Magna Graecia in Salento, what to see: 10 places to visit

Through its past, Salento brings with it the history of Magna Graecia through its cities, settlements and ruins: here are 10 places to see to breathe Magna Graecia in Salento.

Salento is a land that fascinates tourists not only for its natural beauty, such as the sea and beaches of Torre Lapillo and the Bauxite quarries of Otranto, but also for its rich artistic, architectural and historical heritage. Located in the Italian region of Puglia, Salento attracts with its millennia-old history. In the 8th and 7th centuries BC, Salento emerged as part of the Greek colonies in southern Italy, forming part of Magna Graecia. In this context the Salento land witnessed a mix of cultures over the centuries, from Messapian to Greek and Roman influence. This phenomenon was characterized by the presence of Greek colonies that carried on the culture, language and traditions of ancient Greece through southern Italy. In the history of Salento, Greek cities such as Taranto and Gallipoli played a significant role as important commercial and cultural centers. Later, during the Roman period, it continued to prosper as an integral part of the Roman Empire, with important settlements and monuments that still bear witness to its past. Salentinian Greece in Salento still experiences the influence of colonization through language, still presenting Italy’s Greek language minority. The dialect spoken in the community is known as Apulo-Greek or Grico dialect. To this day, clear evidence remains of ancient Greece and the Roman Empire through ruins, archaeological sites and important artifacts housed in the most important museums there. If you are interested in exploring Magna Graecia in Salento, here are 10 places not to be missed!

1. The submerged Greco-Roman columns of Porto Cesareo.
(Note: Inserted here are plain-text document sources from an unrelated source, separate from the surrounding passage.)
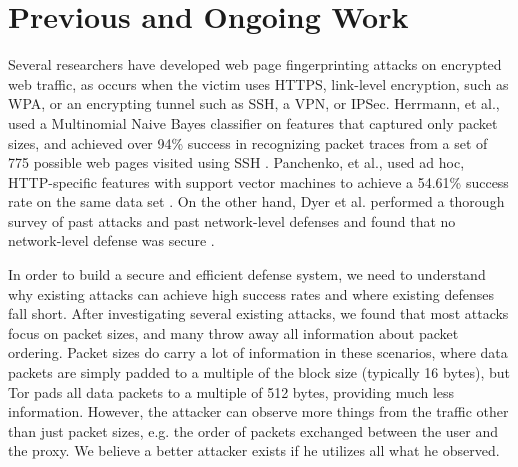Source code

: \documentclass[11pt,oneside]{article}
\begin{document}
\section{Previous and Ongoing Work}

Several researchers have developed web page fingerprinting attacks on encrypted
web traffic, as occurs when the victim uses HTTPS, link-level encryption, such
as WPA, or an encrypting tunnel such as SSH, a VPN, or IPSec. Herrmann, et al.,
   used a Multinomial Naive Bayes classifier on features that captured only
   packet sizes, and achieved over 94\% success in recognizing packet traces
   from a set of 775 possible web pages visited using SSH
   \cite{herrmann-ccsw09}. Panchenko, et al., used ad hoc, HTTP-specific
   features with support vector machines to achieve a 54.61\% success rate on
   the same data set \cite{panchenko-wpes11}. On the other hand, Dyer et al.
   performed a thorough survey of past attacks and past network-level defenses
   and found that no network-level defense was secure \cite{dyer-snp12}. 

In order to build a secure and efficient defense system, we need to understand
why existing attacks can achieve high success rates and where existing defenses
fall short. After investigating several existing attacks, we found that most attacks
focus on packet sizes, and many throw away all information about packet
ordering. Packet sizes do carry a lot of information in these scenarios, where
data packets are simply padded to a multiple of the block size (typically 16
		bytes), but Tor pads all data packets to a multiple of 512 bytes,
	 providing much less information. However, the attacker can observe more
	 things from the traffic other than just packet sizes, e.g. the order of
	 packets exchanged between the user and the proxy. We believe a better
	 attacker exists if he utilizes all what he observed.
\end{document}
Numerous Mycenaean pottery artifacts, the result of trade with the Greeks, have been found on the seabed in the Porto Cesareo area. Near the inlet of Torre Chianca, at a depth of 4 meters and 80 meters from the coast, lie five Roman cipollino marble columns dating back to the 2nd century AD. This stone was commonly used as a decorative element in ancient Rome. The columns, about 9 meters long and between seventy cm and one meter thick, were part of a shipment from the Karystos quarries at the southern end of the island of Euboea. At the time they were found in August 1960, they were partially rough, with barely sketched grooves and covered with encrusting organisms such as green algae and sponges. Nothing remains of the wreck that carried them today. Some artifacts, including amphorae and bricks, are preserved at Taranto’s Aragonese Castle. The site is accessible by sea by boat or by land starting from the inlet adjacent to the Tower and swimming the 80 meters that separate it from the coast.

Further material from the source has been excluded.